Task instructions -> Each line of the data that mentions the string "fluid" needs to be identified and copied.

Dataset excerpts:
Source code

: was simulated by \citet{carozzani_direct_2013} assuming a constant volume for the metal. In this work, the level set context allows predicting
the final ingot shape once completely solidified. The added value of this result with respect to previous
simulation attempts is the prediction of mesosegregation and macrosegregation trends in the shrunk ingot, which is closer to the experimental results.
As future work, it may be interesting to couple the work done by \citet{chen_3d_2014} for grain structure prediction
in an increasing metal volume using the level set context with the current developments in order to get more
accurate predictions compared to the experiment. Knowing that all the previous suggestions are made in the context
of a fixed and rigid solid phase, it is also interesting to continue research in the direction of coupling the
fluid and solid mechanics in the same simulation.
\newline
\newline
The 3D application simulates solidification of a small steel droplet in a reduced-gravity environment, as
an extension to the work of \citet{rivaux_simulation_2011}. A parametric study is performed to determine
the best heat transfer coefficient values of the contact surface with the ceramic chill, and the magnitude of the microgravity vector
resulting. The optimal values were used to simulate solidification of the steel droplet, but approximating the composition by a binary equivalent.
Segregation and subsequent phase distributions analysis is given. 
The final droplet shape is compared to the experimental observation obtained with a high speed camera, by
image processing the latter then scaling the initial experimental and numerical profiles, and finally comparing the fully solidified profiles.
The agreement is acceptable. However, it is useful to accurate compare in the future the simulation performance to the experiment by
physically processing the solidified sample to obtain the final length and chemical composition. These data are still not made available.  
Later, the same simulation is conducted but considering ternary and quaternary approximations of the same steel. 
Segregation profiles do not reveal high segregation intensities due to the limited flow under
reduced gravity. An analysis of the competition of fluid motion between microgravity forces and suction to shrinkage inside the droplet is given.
* * *
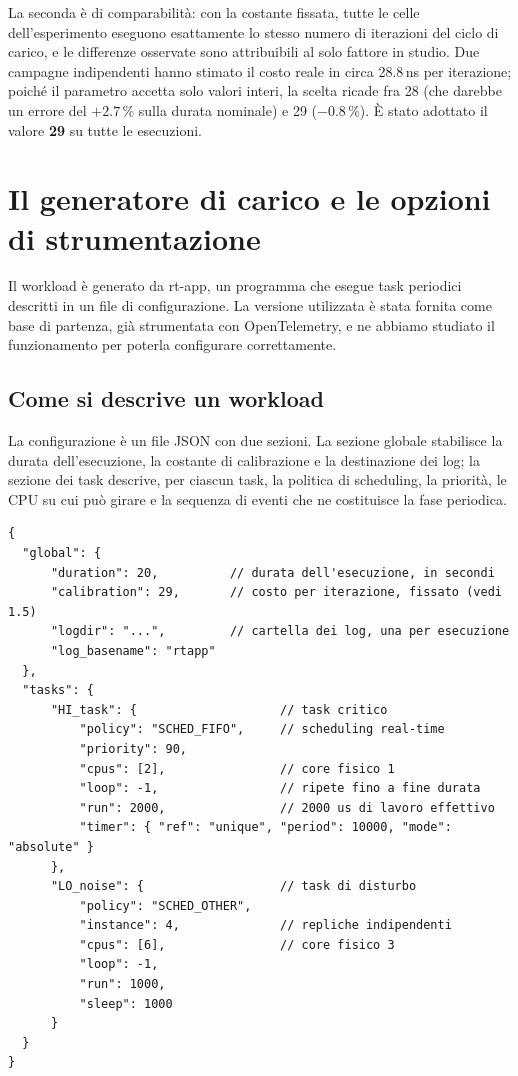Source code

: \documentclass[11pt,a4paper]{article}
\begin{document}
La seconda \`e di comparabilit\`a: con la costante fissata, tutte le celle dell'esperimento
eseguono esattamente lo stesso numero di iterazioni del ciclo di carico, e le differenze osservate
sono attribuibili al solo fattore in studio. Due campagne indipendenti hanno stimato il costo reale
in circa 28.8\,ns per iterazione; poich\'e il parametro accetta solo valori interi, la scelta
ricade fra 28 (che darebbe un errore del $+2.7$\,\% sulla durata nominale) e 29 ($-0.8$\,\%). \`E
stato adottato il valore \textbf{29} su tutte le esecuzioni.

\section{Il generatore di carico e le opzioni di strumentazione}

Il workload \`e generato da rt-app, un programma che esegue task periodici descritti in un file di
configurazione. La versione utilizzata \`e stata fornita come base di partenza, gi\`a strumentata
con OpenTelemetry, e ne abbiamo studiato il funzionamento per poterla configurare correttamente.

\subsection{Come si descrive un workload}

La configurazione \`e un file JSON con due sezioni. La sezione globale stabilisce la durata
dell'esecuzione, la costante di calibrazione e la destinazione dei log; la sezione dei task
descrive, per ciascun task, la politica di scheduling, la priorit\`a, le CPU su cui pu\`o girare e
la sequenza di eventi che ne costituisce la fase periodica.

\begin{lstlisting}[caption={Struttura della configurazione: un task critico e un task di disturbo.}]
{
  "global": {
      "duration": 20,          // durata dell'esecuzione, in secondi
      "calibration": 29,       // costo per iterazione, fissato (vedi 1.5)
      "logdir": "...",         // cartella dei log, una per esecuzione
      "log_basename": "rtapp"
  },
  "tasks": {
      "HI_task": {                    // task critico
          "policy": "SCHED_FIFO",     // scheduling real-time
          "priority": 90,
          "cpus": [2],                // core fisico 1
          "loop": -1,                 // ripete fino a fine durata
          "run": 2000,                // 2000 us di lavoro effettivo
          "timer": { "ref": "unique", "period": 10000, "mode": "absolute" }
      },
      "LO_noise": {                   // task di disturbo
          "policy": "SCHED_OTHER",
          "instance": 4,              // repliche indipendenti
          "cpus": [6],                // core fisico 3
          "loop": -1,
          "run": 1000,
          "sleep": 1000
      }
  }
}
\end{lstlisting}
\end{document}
* * *
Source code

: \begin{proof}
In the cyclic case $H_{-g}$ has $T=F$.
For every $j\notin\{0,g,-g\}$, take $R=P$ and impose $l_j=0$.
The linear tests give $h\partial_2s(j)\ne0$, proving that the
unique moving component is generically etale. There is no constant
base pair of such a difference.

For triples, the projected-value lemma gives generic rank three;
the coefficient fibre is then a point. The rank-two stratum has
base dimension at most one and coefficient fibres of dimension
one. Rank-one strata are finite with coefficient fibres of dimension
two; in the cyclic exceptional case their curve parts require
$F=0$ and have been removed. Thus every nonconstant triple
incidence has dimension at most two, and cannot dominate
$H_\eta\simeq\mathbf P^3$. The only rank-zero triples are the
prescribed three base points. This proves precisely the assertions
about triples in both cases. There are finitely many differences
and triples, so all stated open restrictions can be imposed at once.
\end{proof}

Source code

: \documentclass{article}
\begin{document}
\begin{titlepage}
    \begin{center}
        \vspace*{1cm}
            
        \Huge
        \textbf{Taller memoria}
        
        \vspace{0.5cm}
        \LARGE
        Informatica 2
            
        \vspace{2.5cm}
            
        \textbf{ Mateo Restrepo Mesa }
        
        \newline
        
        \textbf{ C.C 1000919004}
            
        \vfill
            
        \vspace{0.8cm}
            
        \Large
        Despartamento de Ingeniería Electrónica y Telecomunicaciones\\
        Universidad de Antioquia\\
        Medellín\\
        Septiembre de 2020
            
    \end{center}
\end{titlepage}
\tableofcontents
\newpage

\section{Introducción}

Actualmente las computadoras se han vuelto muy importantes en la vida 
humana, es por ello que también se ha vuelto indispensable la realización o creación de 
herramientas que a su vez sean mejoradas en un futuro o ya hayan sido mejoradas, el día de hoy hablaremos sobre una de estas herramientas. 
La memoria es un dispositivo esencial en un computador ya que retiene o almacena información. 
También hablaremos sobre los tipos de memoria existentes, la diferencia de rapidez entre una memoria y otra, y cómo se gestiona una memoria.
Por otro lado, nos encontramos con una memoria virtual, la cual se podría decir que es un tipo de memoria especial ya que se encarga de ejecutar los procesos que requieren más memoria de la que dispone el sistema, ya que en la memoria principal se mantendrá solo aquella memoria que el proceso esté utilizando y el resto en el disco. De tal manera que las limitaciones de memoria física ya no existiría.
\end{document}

Exercise result ->
fluid and solid mechanics in the same simulation.
reduced gravity. An analysis of the competition of fluid motion between microgravity forces and suction to shrinkage inside the droplet is given.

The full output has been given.